結局、番組ではこの店主のインタビューは使われませんでした。
私は何もそのディレクターを批判しているわけではなく、テレビ人は私も含め、そういう思考に陥りがちだということです。なぜそうなるのかというと、すでに「この湖で採れるシジミは大きい」という前提で企画を出し、ロケや編集日程、放送日が組まれているために、この段階で構成を大きく変えることが難しいからです。従って、最初の筋書きどおりにインタビューを取ってくることが仕事になってしまいます。制作日程、予算に十分な余裕があれば、改めて構成を考え直すことも可能でしょうが、そういう恵まれたケースは多くありません。
ロケ現場の対処法はギリギリ?
焦りからやらせの誘惑にかられる
もちろん、何の根拠もなしに「この湖で採れるシジミは大きい」ということを企画に盛り込んだわけではなく、文献で調べたり、関係者に聞いたりなどして、根拠となる情報は取っています。しかし、このケースのように、現場に行ってみると、当初のもくろみ通りには行かない、ということは往々にしてあります。
こういう場合の対処法として、
イ 「ここのシジミは大きい」と言ってもらえませんかと頼む
ロ 「ここのシジミは大きいと聞いたのですが」と、誘導気味の聞き方をする
ハ 他に「ここのシジミは大きい」と答えてくれそうな人を探して使う
といったパターンが考えられます。
イのパターンは、本人の考えと異なることを言わせているのですから、明らかにやらせです。ロのパターンは、聞き方にもよりますが、ちょっとグレーな部分があります。ハのパターンは、嘘は言っていないわけですが、都合の良い切り取りになってしまう可能性があります。

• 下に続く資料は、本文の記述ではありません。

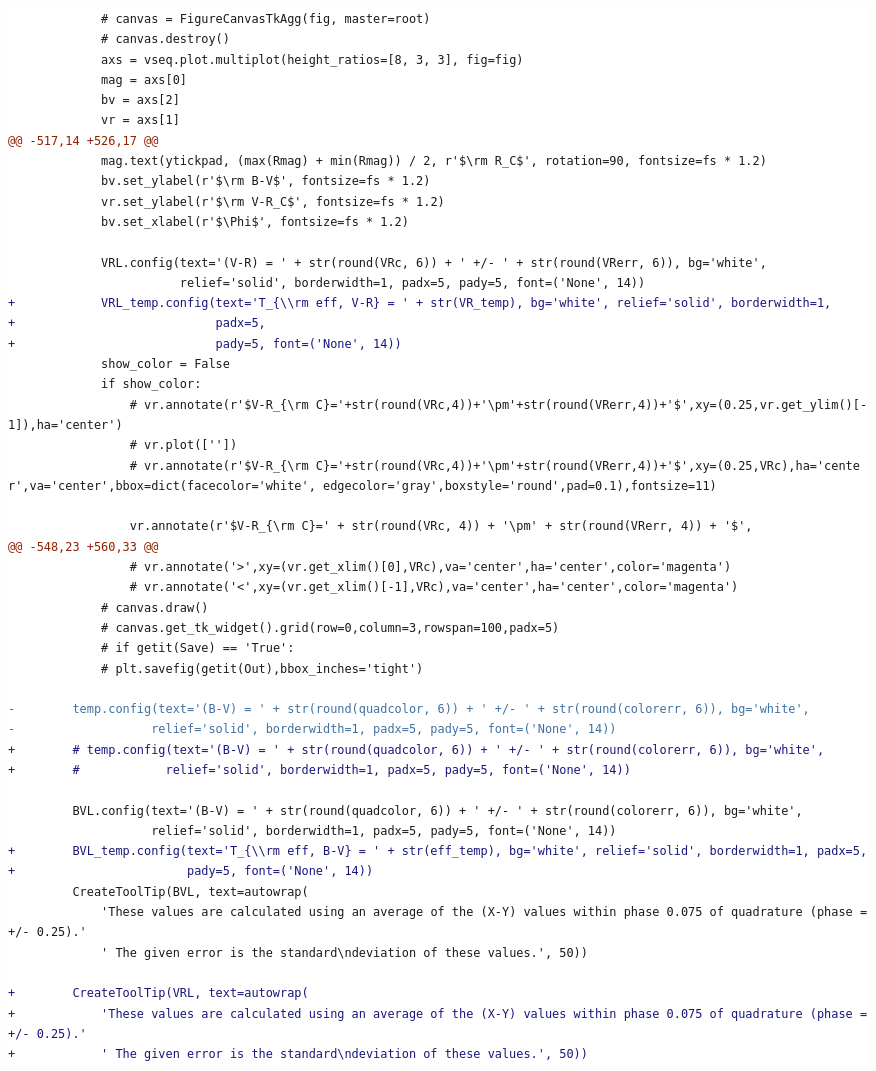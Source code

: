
 ```diff
             # canvas = FigureCanvasTkAgg(fig, master=root)
             # canvas.destroy()
             axs = vseq.plot.multiplot(height_ratios=[8, 3, 3], fig=fig)
             mag = axs[0]
             bv = axs[2]
             vr = axs[1]
@@ -517,14 +526,17 @@
             mag.text(ytickpad, (max(Rmag) + min(Rmag)) / 2, r'$\rm R_C$', rotation=90, fontsize=fs * 1.2)
             bv.set_ylabel(r'$\rm B-V$', fontsize=fs * 1.2)
             vr.set_ylabel(r'$\rm V-R_C$', fontsize=fs * 1.2)
             bv.set_xlabel(r'$\Phi$', fontsize=fs * 1.2)
 
             VRL.config(text='(V-R) = ' + str(round(VRc, 6)) + ' +/- ' + str(round(VRerr, 6)), bg='white',
                        relief='solid', borderwidth=1, padx=5, pady=5, font=('None', 14))
+            VRL_temp.config(text='T_{\\rm eff, V-R} = ' + str(VR_temp), bg='white', relief='solid', borderwidth=1,
+                            padx=5,
+                            pady=5, font=('None', 14))
             show_color = False
             if show_color:
                 # vr.annotate(r'$V-R_{\rm C}='+str(round(VRc,4))+'\pm'+str(round(VRerr,4))+'$',xy=(0.25,vr.get_ylim()[-1]),ha='center')
                 # vr.plot([''])
                 # vr.annotate(r'$V-R_{\rm C}='+str(round(VRc,4))+'\pm'+str(round(VRerr,4))+'$',xy=(0.25,VRc),ha='center',va='center',bbox=dict(facecolor='white', edgecolor='gray',boxstyle='round',pad=0.1),fontsize=11)
 
                 vr.annotate(r'$V-R_{\rm C}=' + str(round(VRc, 4)) + '\pm' + str(round(VRerr, 4)) + '$',
@@ -548,23 +560,33 @@
                 # vr.annotate('>',xy=(vr.get_xlim()[0],VRc),va='center',ha='center',color='magenta')
                 # vr.annotate('<',xy=(vr.get_xlim()[-1],VRc),va='center',ha='center',color='magenta')
             # canvas.draw()
             # canvas.get_tk_widget().grid(row=0,column=3,rowspan=100,padx=5)
             # if getit(Save) == 'True':
             # plt.savefig(getit(Out),bbox_inches='tight')
 
-        temp.config(text='(B-V) = ' + str(round(quadcolor, 6)) + ' +/- ' + str(round(colorerr, 6)), bg='white',
-                   relief='solid', borderwidth=1, padx=5, pady=5, font=('None', 14))
+        # temp.config(text='(B-V) = ' + str(round(quadcolor, 6)) + ' +/- ' + str(round(colorerr, 6)), bg='white',
+        #            relief='solid', borderwidth=1, padx=5, pady=5, font=('None', 14))
 
         BVL.config(text='(B-V) = ' + str(round(quadcolor, 6)) + ' +/- ' + str(round(colorerr, 6)), bg='white',
                    relief='solid', borderwidth=1, padx=5, pady=5, font=('None', 14))
+        BVL_temp.config(text='T_{\\rm eff, B-V} = ' + str(eff_temp), bg='white', relief='solid', borderwidth=1, padx=5,
+                        pady=5, font=('None', 14))
         CreateToolTip(BVL, text=autowrap(
             'These values are calculated using an average of the (X-Y) values within phase 0.075 of quadrature (phase = +/- 0.25).'
             ' The given error is the standard\ndeviation of these values.', 50))
 
+        CreateToolTip(VRL, text=autowrap(
+            'These values are calculated using an average of the (X-Y) values within phase 0.075 of quadrature (phase = +/- 0.25).'
+            ' The given error is the standard\ndeviation of these values.', 50))
```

私自身は、イのパターンはしたことがありませんし、コンプライアンスが厳しくなった現在では、テレビ業界全体としても、こういうことはまず行われていないと思います。ロやハについては、率直にいうと私にも経験があります。
この事例のように、シジミが大きいか小さいかということならそれほど大きな問題にもならないでしょうが、これが、「シジミはダイエットに効果がある」といった企画になってくると、社会に対する影響も甚大です。適当なリサーチでそういう企画を出し、いざ撮影に入ると「シジミはダイエットに効果がある」と明言してくれる専門家が見つからない、ということが起こりえます。